At constant prices, tax revenue continued the downward trend of the previous quarter. However, for the second quarter in a row, the agriculture sector was the main positive contributor to the economy. One of the largest negative contributors was information and communications. “This economic activity, which used to be one of the key drivers of the Estonian economy, has been playing the opposite role for two quarters in a row,” said Müürsepp.
Private consumption fell for the third quarter in a row, decreasing by 1.9 per cent. Earlier trends continued, with the biggest decrease recorded in housing-related expenditures, while expenditures related to going out increased the most. In particular, expenditures on restaurants and hotels and on clothing and footwear went up. Running costs for water, electricity, etc. also increased.
In contrast to the rest of the economy, government consumption in the first quarter remained at the same level as in the corresponding period last year.
There was also a slight fall in investments, down by 3.4 per cent. The biggest increase was recorded in households’ investments in dwellings, up by 63.7 per cent. General government investments in other buildings and structures grew by 36.9 per cent. The biggest falls were seen in enterprises’ investments in transport equipment (−91.7 per cent) and in machinery and equipment (−49.8 per cent).

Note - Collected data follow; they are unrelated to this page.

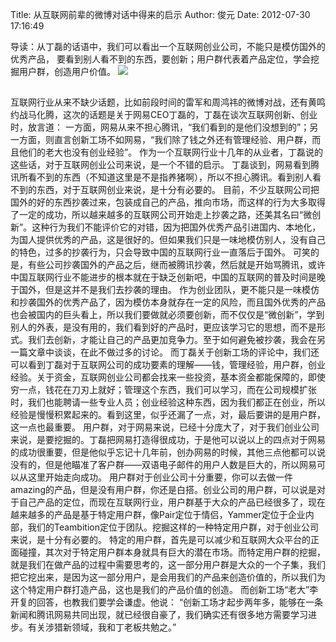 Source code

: Title: 从互联网前辈的微博对话中得来的启示
Author: 俊元
Date: 2012-07-30 17:16:49

导读：从丁磊的话语中，我们可以看出一个互联网创业公司，不能只是模仿国外的优秀产品，
要看到别人看不到的东西，要创新；用户群代表着产品定位，学会挖掘用户群，创造用户价值。
<img src="http://www.taopic.com/uploads/allimg/110325/500-11032511512532.jpg" />
## 

互联网行业从来不缺少话题，比如前段时间的雷军和周鸿祎的微博对战，还有黄鸣约战马化腾，这次的话题是关于网易CEO丁磊的，丁磊在谈次互联网创新、创业时，放言道：  一方面，网易从来不担心腾讯，“我们看到的是他们没想到的”；另一方面，则直言创新工场不如网易，“我们除了钱之外还有管理经验、用户群，而且他们的老大也没有创业经验”。  作为一个互联网行业十几年的从业者，丁磊说的这些话，对于互联网创业公司来说，是一个不错的启示。  丁磊谈到，网易看到腾讯所看不到的东西（不知道这里是不是指养猪啊），所以不担心腾讯。看到别人看不到的东西，对于互联网创业来说，是十分有必要的。  目前，不少互联网公司把国外的好的东西抄袭过来，包装成自己的产品，推向市场，而这样的行为大多取得了一定的成功，所以越来越多的互联网公司开始走上抄袭之路，还美其名曰“微创新”。这种行为我们不能评价它的对错，因为把国外优秀产品引进国内、本地化，为国人提供优秀的产品，这是很好的。但如果我们只是一味地模仿别人，没有自己的特色，过多的抄袭行为，只会导致中国的互联网行业一直落后于国外。  可笑的是，有些公司抄袭国外的产品之后，继而被腾讯抄袭，然后就是开始骂腾讯，或许中国互联网行业不能进步的根本就在于缺乏创新吧，中国的互联网的普及时间是晚于国外，但是这并不是我们去抄袭的理由。  作为创业团队，更不能只是一味模仿和抄袭国外的优秀产品了，因为模仿本身就存在一定的风险，而且国外优秀的产品也会被国内的巨头看上，所以我们要做就必须要创新，而不仅仅是“微创新”，学到别人的外表，是没有用的，我们看到好的产品时，更应该学习它的思想，而不是形式。我们去创新，才能让自己的产品更加竞争力。至于如何避免被抄袭，我会在另一篇文章中谈谈，在此不做过多的讨论。  而丁磊关于创新工场的评论中，我们还可以看到丁磊对于互联网公司的成功要素的理解——钱，管理经验，用户群，创业经验。关于资金，互联网创业公司都会找来一些投资，基本资金都能保障的，即使穷一点，钱花在刀刃上就好；管理这个东西，我们可以学习，而在公司规模扩张时，我们也能聘请一些专业人员；创业经验这种东西，因为我们都正在创业，所以经验是慢慢积累起来的。看到这里，似乎还漏了一点，对，最后要讲的是用户群，这一点也最重要。  用户群，对于网易来说，已经十分庞大了，对于我们创业公司来说，是要挖掘的。丁磊把网易打造得很成功，于是他可以说以上的四点对于网易的成功很重要，但是他似乎忘记十几年前，创办网易的时候，其他三点他都可以说没有的，但是他瞄准了客户群——双语电子邮件的用户人数是巨大的，所以网易可以从这里开始走向成功。  用户群对于创业公司十分重要，你可以去做一件amazing的产品，但是没有用户群，你还是白搭。创业公司的用户群，可以说是对于自己产品的定位，而现在互联网行业，用户群基于大众的产品已经很多了，现在越来越多的产品是基于特定用户群，像Pair定位于情侣，Yammer定位于企业内部，我们的Teambition定位于团队。挖掘这样的一种特定用户群，对于创业公司来说，是十分有必要的。  特定的用户群，首先是可以减少和互联网大众平台的正面碰撞，其次对于特定用户群本身就具有巨大的潜在市场。而特定用户群的挖掘，就是我们在做产品的过程中需要思考的，这一部分用户群是大众的一个子集，我们把它挖出来，是因为这一部分用户，是会用我们的产品来创造价值的，所以我们为这个特定用户群打造产品，这也是我们的产品价值的创造。  而创新工场“老大”李开复的回答，也教我们要学会谦虚。他说：  “创新工场才起步两年多，能够在一条新闻和腾讯网易共同出现，就已经很自豪了，我们确实还有很多地方需要学习进步。有关涉猎新领域，我和丁老板共勉之。”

Foreign trade continued to fall from record levels. Exports declined at a pace similar to the previous quarter (6.9 per cent) and earlier growth came to an end also in imports, which decreased by 7.3 per cent. The fall was led on both fronts by trade in goods, with energy and wood products having the biggest impact. “Forestry, electronic products, and electrical equipment stood out positively,” Müürsepp added. Exports of services grew slightly, by 2.5 per cent, in the first quarter. The main contributors were maritime transport, computer services, and advertising services. Imports of services, however, declined by 1.9 per cent, mainly due to a fall in freight rail transport and advertising services.
The seasonally and working-day adjusted GDP decreased by 0.6 per cent compared with the fourth quarter of 2022 and by 3.7 per cent compared with the first quarter of last year.